As methods of elimination of disease agents from herds improved, the need to monitor for absence of infection has increased. Testing of samples from a population cannot absolutely prove a negative, but we often will have greater confidence if monitor testing is in place and properly executed. A common example of health assurance monitoring is found in monitoring boar studs for PRRSV, but routine testing is also common for seedstock suppliers or herds that have gone to great expense to eliminate pathogens. Monitor testing is and will be directed toward risk abatement and quality assurance, whether it’s applied to seedstock, transportation, production or vaccine compliance. As “production monitors” are tools for producers, “disease monitors” are the tools of swine veterinarians.
Various technologies have allowed diagnostic laboratories to develop extensive arrays of tests, testing strategies and reporting methods. Diagnostic laboratories, veterinarians, and producers are continuing to refine testing protocols to be more cost-effective in agent detection or risk management. Research efforts are being directed at innovative sampling methods and testing methods for high-volume, low-cost monitoring protocols. Oral fluid specimens continue to show promise for detection of agents or antibody, including PRRSV, SIV or PCV2. Samples are more easily obtained and from larger percentages of the population than is usual for nasal swabs or blood. New automated, high-volume testing methods will allow multiple agents and tests to be performed simultaneously. Electronic submission tools provide an easy and less confusing process, leading to faster turn-around and less error.
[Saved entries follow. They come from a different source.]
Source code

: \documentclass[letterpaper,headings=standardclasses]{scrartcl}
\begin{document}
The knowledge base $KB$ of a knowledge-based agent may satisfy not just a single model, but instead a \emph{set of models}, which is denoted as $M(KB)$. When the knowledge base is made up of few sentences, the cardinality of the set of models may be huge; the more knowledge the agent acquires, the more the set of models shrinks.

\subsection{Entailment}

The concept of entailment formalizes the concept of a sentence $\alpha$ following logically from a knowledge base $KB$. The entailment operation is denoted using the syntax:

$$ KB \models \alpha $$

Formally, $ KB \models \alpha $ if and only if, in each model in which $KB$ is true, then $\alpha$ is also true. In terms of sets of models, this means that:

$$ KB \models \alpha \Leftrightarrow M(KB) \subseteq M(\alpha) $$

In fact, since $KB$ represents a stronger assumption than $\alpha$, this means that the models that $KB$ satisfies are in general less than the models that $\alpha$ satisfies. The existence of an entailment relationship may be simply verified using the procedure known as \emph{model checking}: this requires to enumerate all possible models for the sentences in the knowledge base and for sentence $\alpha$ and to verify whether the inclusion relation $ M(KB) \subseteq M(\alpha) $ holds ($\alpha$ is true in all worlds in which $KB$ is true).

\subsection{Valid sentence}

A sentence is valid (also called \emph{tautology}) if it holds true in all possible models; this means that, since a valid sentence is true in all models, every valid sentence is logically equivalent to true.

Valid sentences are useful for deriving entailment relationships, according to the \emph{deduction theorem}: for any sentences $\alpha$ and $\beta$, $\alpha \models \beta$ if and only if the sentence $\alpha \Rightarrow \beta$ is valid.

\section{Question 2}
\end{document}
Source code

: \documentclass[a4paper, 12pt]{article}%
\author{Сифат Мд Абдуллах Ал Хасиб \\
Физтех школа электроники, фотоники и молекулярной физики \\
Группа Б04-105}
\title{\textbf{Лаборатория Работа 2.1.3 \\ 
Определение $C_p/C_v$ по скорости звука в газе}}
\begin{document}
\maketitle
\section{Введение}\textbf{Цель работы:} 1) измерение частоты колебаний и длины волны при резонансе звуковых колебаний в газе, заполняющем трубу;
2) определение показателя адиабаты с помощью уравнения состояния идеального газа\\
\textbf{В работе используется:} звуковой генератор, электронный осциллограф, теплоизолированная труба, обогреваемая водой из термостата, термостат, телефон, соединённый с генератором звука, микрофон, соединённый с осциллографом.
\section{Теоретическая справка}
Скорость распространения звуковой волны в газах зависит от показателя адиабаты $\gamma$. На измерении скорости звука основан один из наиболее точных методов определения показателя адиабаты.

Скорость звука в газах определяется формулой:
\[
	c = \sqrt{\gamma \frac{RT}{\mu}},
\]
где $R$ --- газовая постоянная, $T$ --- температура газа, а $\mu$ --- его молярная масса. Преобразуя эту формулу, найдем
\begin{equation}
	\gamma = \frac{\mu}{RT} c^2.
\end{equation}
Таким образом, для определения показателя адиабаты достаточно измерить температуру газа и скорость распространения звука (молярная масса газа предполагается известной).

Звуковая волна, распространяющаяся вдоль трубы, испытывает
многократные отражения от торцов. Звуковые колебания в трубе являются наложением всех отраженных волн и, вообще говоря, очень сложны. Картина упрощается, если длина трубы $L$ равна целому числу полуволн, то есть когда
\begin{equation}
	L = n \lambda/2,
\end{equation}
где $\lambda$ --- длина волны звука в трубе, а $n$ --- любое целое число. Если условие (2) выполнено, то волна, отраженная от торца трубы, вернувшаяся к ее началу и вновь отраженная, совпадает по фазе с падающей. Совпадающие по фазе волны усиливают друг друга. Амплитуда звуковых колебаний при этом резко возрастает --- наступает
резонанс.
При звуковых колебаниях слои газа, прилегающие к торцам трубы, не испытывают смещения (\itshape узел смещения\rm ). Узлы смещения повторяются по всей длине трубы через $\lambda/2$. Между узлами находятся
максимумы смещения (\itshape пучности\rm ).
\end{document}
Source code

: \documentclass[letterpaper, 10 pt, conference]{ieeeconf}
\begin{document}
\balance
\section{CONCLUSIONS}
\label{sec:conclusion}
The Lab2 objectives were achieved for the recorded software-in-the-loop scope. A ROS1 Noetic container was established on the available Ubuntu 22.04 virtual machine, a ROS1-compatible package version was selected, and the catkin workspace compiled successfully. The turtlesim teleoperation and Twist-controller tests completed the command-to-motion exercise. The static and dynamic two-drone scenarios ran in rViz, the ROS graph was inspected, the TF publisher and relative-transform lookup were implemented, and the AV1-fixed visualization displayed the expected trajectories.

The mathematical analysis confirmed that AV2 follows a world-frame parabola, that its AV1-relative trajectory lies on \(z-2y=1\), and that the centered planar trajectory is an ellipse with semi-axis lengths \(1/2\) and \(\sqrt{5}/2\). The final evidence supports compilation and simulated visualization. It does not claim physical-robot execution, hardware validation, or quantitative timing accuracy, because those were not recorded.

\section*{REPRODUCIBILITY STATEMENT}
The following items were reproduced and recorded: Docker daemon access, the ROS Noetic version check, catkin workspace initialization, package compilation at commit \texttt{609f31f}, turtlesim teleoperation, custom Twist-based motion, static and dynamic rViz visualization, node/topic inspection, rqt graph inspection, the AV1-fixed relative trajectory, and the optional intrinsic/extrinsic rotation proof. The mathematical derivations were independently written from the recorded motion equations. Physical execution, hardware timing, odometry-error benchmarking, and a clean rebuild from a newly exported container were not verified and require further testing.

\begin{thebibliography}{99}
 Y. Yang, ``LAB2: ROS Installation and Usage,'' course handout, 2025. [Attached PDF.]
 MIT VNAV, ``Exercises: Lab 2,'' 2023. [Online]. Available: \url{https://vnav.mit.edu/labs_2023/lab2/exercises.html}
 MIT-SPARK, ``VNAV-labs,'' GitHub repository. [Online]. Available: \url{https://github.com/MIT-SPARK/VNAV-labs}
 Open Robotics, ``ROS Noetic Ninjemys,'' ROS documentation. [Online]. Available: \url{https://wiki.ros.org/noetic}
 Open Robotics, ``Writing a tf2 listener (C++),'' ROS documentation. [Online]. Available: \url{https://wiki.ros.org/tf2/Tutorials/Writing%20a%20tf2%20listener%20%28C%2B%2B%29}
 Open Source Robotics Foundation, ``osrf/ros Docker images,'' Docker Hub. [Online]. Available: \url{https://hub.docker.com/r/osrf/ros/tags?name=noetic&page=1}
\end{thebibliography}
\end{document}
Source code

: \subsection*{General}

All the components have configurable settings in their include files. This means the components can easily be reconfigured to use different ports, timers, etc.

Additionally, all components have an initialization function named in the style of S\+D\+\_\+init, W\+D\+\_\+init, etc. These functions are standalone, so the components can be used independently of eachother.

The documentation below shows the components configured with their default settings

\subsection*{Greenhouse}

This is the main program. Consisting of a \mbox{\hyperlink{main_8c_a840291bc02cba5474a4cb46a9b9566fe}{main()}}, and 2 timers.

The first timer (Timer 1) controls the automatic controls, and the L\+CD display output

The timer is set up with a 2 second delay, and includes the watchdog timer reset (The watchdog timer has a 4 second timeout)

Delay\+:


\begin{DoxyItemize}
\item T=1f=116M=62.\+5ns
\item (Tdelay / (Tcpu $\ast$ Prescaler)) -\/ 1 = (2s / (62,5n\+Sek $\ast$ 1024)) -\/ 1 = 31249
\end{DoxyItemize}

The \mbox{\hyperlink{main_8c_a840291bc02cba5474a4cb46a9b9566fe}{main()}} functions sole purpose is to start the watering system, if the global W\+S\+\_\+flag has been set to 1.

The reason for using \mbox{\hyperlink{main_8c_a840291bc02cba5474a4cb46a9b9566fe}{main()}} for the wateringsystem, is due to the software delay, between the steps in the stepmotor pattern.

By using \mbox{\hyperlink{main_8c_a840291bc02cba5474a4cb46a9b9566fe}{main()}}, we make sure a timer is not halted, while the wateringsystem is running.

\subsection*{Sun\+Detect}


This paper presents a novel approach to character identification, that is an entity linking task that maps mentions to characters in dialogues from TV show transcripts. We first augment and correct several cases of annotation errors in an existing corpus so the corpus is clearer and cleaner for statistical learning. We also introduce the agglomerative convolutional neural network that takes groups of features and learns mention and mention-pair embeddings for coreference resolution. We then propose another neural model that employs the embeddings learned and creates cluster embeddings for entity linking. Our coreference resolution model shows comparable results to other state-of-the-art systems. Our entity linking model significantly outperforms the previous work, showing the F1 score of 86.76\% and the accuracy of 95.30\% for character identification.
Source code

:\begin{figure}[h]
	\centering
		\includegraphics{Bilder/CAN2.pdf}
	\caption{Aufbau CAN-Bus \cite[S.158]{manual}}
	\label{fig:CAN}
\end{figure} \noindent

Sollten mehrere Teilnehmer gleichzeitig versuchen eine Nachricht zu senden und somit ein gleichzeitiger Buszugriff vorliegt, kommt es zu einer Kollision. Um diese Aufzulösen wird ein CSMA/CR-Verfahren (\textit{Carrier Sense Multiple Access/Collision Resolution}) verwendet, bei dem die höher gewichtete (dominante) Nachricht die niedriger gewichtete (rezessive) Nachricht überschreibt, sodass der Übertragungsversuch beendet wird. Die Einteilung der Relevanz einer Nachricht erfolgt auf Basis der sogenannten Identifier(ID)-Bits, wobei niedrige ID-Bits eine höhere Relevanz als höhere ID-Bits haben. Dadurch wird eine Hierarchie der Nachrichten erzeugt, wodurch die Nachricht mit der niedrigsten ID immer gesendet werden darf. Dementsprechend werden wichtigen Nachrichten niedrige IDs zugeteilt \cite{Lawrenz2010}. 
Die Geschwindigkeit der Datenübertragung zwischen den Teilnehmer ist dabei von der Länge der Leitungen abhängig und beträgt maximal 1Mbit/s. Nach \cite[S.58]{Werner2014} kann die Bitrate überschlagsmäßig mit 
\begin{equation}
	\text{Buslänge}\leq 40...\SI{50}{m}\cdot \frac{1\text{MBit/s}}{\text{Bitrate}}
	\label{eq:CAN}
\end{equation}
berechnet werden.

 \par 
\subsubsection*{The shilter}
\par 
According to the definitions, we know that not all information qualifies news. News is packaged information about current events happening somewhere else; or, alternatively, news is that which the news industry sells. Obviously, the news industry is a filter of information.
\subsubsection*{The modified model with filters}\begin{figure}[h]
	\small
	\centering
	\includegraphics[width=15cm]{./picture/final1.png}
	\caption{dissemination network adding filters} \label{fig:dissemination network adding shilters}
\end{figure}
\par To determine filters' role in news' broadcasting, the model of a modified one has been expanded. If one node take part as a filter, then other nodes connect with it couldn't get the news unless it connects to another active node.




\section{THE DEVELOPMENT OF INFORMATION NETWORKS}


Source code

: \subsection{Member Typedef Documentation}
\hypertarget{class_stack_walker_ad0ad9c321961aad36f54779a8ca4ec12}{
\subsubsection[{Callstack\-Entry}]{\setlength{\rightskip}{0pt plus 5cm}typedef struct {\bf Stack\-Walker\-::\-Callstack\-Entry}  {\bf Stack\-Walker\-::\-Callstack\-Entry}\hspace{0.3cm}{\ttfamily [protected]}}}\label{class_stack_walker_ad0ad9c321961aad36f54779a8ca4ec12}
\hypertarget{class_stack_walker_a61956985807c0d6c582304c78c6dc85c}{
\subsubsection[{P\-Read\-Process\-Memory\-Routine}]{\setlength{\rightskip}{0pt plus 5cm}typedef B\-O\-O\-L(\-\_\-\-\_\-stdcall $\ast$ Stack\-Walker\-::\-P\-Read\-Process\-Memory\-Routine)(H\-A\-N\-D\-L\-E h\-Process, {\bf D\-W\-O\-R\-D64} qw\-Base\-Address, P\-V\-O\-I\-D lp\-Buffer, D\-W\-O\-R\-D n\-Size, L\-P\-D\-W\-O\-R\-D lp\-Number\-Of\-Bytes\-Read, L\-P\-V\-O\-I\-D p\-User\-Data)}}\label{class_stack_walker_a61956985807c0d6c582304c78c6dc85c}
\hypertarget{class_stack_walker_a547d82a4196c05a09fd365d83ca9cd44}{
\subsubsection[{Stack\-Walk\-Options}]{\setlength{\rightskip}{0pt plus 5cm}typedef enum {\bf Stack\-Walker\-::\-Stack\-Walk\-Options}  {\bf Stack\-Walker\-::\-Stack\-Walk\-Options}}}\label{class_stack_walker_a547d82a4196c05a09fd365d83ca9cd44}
The Value of Direct Communication
Despite technology, the diagnostic data that is generated, reported, interpreted, captured, stored, graphed, charted and analyzed can be mis-interpreted because of the endless biological variation as well as the mathematical complexities of probabilities, confidence and risk assessments. General information is endlessly available but it does not provide sufficient specific information to help solve a unique problem. As test monitoring protocols are developed, there is greater need to communicate directly with diagnosticians. Web sites are useful but cannot provide the strategic information for unique and specific situations found on some farms. The urgency and focus on one diagnostic question may obscure a potentially more important question. Nuances of tests and test performance may not be discernible from printed material. Likewise, information from cyberspace can be misleading, misinterpreted or simply wrong. Direct communication with the laboratory can be quite rewarding before setting up monitoring protocols or assessing populations by extensive diagnostic testing. Diagnostic laboratories would much rather be a knowledge partner than a scapegoat.
• The expense of health assurance and disease monitoring can be balanced by decreasing the risk of introduction of infections or optimizing current disease intervention tools.
• Pork production is a team effort. Direct communication between herd veterinarians and veterinary diagnosticians can be a valuable resource in designing cost-effective diagnostic and monitoring protocols. One example of an innovative testing service can be found at: vetmed.iastate.edu/diagnostic-lab/diagnostic-services/diagnostic-sections/health-assurance-testing-services.
A list of links to food animal diagnostic laboratories can be found at vetmed.iastate.edu/diagnostic-lab/links.